The answer should match the entries below word for word, minus their pictures.

********

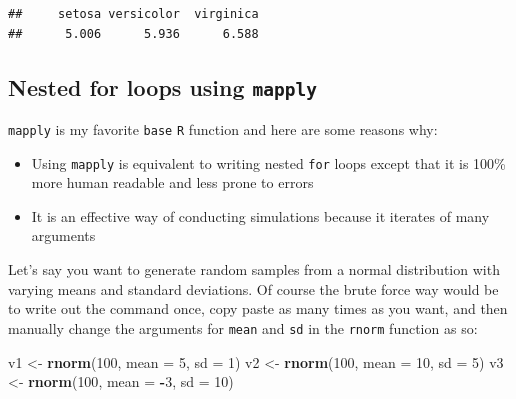 \documentclass[]{book}
\makeatletter
\newenvironment{Shaded}{\begin{snugshade}}{\end{snugshade}}
\newcommand{\KeywordTok}[1]{\textcolor[rgb]{0.13,0.29,0.53}{\textbf{#1}}}
\newcommand{\DataTypeTok}[1]{\textcolor[rgb]{0.13,0.29,0.53}{#1}}
\newcommand{\DecValTok}[1]{\textcolor[rgb]{0.00,0.00,0.81}{#1}}
\newcommand{\StringTok}[1]{\textcolor[rgb]{0.31,0.60,0.02}{#1}}
\newcommand{\CommentTok}[1]{\textcolor[rgb]{0.56,0.35,0.01}{\textit{#1}}}
\newcommand{\OperatorTok}[1]{\textcolor[rgb]{0.81,0.36,0.00}{\textbf{#1}}}
\newcommand{\NormalTok}[1]{#1}
\providecommand{\tightlist}{%
  \setlength{\itemsep}{0pt}\setlength{\parskip}{0pt}}
\newenvironment{kframe}{%
\medskip{}
\setlength{\fboxsep}{.8em}
 \def\at@end@of@kframe{}%
 \ifinner\ifhmode%
  \def\at@end@of@kframe{\end{minipage}}%
  \begin{minipage}{\columnwidth}%
 \fi\fi%
 \def\FrameCommand##1{\hskip\@totalleftmargin \hskip-\fboxsep
 \colorbox{shadecolor}{##1}\hskip-\fboxsep
     \hskip-\linewidth \hskip-\@totalleftmargin \hskip\columnwidth}%
 \MakeFramed {\advance\hsize-\width
   \@totalleftmargin\z@ \linewidth\hsize
   \@setminipage}}%
 {\par\unskip\endMakeFramed%
 \at@end@of@kframe}
\renewenvironment{Shaded}{\begin{kframe}}{\end{kframe}}
\theoremstyle{definition}
\theoremstyle{definition}
\theoremstyle{definition}
\theoremstyle{remark}
\makeatother
\begin{document}
\begin{Shaded}
\end{Shaded}

\begin{verbatim}
##     setosa versicolor  virginica 
##      5.006      5.936      6.588
\end{verbatim}

\subsection{\texorpdfstring{Nested for loops using
\texttt{mapply}}{Nested for loops using mapply}}\label{nested-for-loops-using-mapply}

\texttt{mapply} is my favorite \texttt{base} \texttt{R} function and
here are some reasons why:

\begin{itemize}
\tightlist
\item
  Using \texttt{mapply} is equivalent to writing nested \texttt{for}
  loops except that it is 100\% more human readable and less prone to
  errors
\item
  It is an effective way of conducting simulations because it iterates
  of many arguments
\end{itemize}

Let's say you want to generate random samples from a normal distribution
with varying means and standard deviations. Of course the brute force
way would be to write out the command once, copy paste as many times as
you want, and then manually change the arguments for \texttt{mean} and
\texttt{sd} in the \texttt{rnorm} function as so:

\begin{Shaded}
\begin{Highlighting}[]
\NormalTok{v1 <-}\StringTok{ }\KeywordTok{rnorm}\NormalTok{(}\DecValTok{100}\NormalTok{, }\DataTypeTok{mean =} \DecValTok{5}\NormalTok{, }\DataTypeTok{sd =} \DecValTok{1}\NormalTok{)}
\NormalTok{v2 <-}\StringTok{ }\KeywordTok{rnorm}\NormalTok{(}\DecValTok{100}\NormalTok{, }\DataTypeTok{mean =} \DecValTok{10}\NormalTok{, }\DataTypeTok{sd =} \DecValTok{5}\NormalTok{)}
\NormalTok{v3 <-}\StringTok{ }\KeywordTok{rnorm}\NormalTok{(}\DecValTok{100}\NormalTok{, }\DataTypeTok{mean =} \OperatorTok{-}\DecValTok{3}\NormalTok{, }\DataTypeTok{sd =} \DecValTok{10}\NormalTok{)}
\end{Highlighting}
\end{Shaded}
\end{document}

********

Output for this exercise:
 \documentclass[]{book}
\makeatletter
\newenvironment{Shaded}{\begin{snugshade}}{\end{snugshade}}
\newcommand{\KeywordTok}[1]{\textcolor[rgb]{0.13,0.29,0.53}{\textbf{#1}}}
\newcommand{\DataTypeTok}[1]{\textcolor[rgb]{0.13,0.29,0.53}{#1}}
\newcommand{\DecValTok}[1]{\textcolor[rgb]{0.00,0.00,0.81}{#1}}
\newcommand{\StringTok}[1]{\textcolor[rgb]{0.31,0.60,0.02}{#1}}
\newcommand{\CommentTok}[1]{\textcolor[rgb]{0.56,0.35,0.01}{\textit{#1}}}
\newcommand{\OperatorTok}[1]{\textcolor[rgb]{0.81,0.36,0.00}{\textbf{#1}}}
\newcommand{\NormalTok}[1]{#1}
\providecommand{\tightlist}{%
  \setlength{\itemsep}{0pt}\setlength{\parskip}{0pt}}
\newenvironment{kframe}{%
\medskip{}
\setlength{\fboxsep}{.8em}
 \def\at@end@of@kframe{}%
 \ifinner\ifhmode%
  \def\at@end@of@kframe{\end{minipage}}%
  \begin{minipage}{\columnwidth}%
 \fi\fi%
 \def\FrameCommand##1{\hskip\@totalleftmargin \hskip-\fboxsep
 \colorbox{shadecolor}{##1}\hskip-\fboxsep
     \hskip-\linewidth \hskip-\@totalleftmargin \hskip\columnwidth}%
 \MakeFramed {\advance\hsize-\width
   \@totalleftmargin\z@ \linewidth\hsize
   \@setminipage}}%
 {\par\unskip\endMakeFramed%
 \at@end@of@kframe}
\renewenvironment{Shaded}{\begin{kframe}}{\end{kframe}}
\theoremstyle{definition}
\theoremstyle{definition}
\theoremstyle{definition}
\theoremstyle{remark}
\makeatother
\begin{document}
\begin{Shaded}
\end{Shaded}

\begin{verbatim}
##     setosa versicolor  virginica 
##      5.006      5.936      6.588
\end{verbatim}

\subsection{\texorpdfstring{Nested for loops using
\texttt{mapply}}{Nested for loops using mapply}}\label{nested-for-loops-using-mapply}

\texttt{mapply} is my favorite \texttt{base} \texttt{R} function and
here are some reasons why:

\begin{itemize}
\tightlist
\item
  Using \texttt{mapply} is equivalent to writing nested \texttt{for}
  loops except that it is 100\% more human readable and less prone to
  errors
\item
  It is an effective way of conducting simulations because it iterates
  of many arguments
\end{itemize}

Let's say you want to generate random samples from a normal distribution
with varying means and standard deviations. Of course the brute force
way would be to write out the command once, copy paste as many times as
you want, and then manually change the arguments for \texttt{mean} and
\texttt{sd} in the \texttt{rnorm} function as so:

\begin{Shaded}
\begin{Highlighting}[]
\NormalTok{v1 <-}\StringTok{ }\KeywordTok{rnorm}\NormalTok{(}\DecValTok{100}\NormalTok{, }\DataTypeTok{mean =} \DecValTok{5}\NormalTok{, }\DataTypeTok{sd =} \DecValTok{1}\NormalTok{)}
\NormalTok{v2 <-}\StringTok{ }\KeywordTok{rnorm}\NormalTok{(}\DecValTok{100}\NormalTok{, }\DataTypeTok{mean =} \DecValTok{10}\NormalTok{, }\DataTypeTok{sd =} \DecValTok{5}\NormalTok{)}
\NormalTok{v3 <-}\StringTok{ }\KeywordTok{rnorm}\NormalTok{(}\DecValTok{100}\NormalTok{, }\DataTypeTok{mean =} \OperatorTok{-}\DecValTok{3}\NormalTok{, }\DataTypeTok{sd =} \DecValTok{10}\NormalTok{)}
\end{Highlighting}
\end{Shaded}
\end{document}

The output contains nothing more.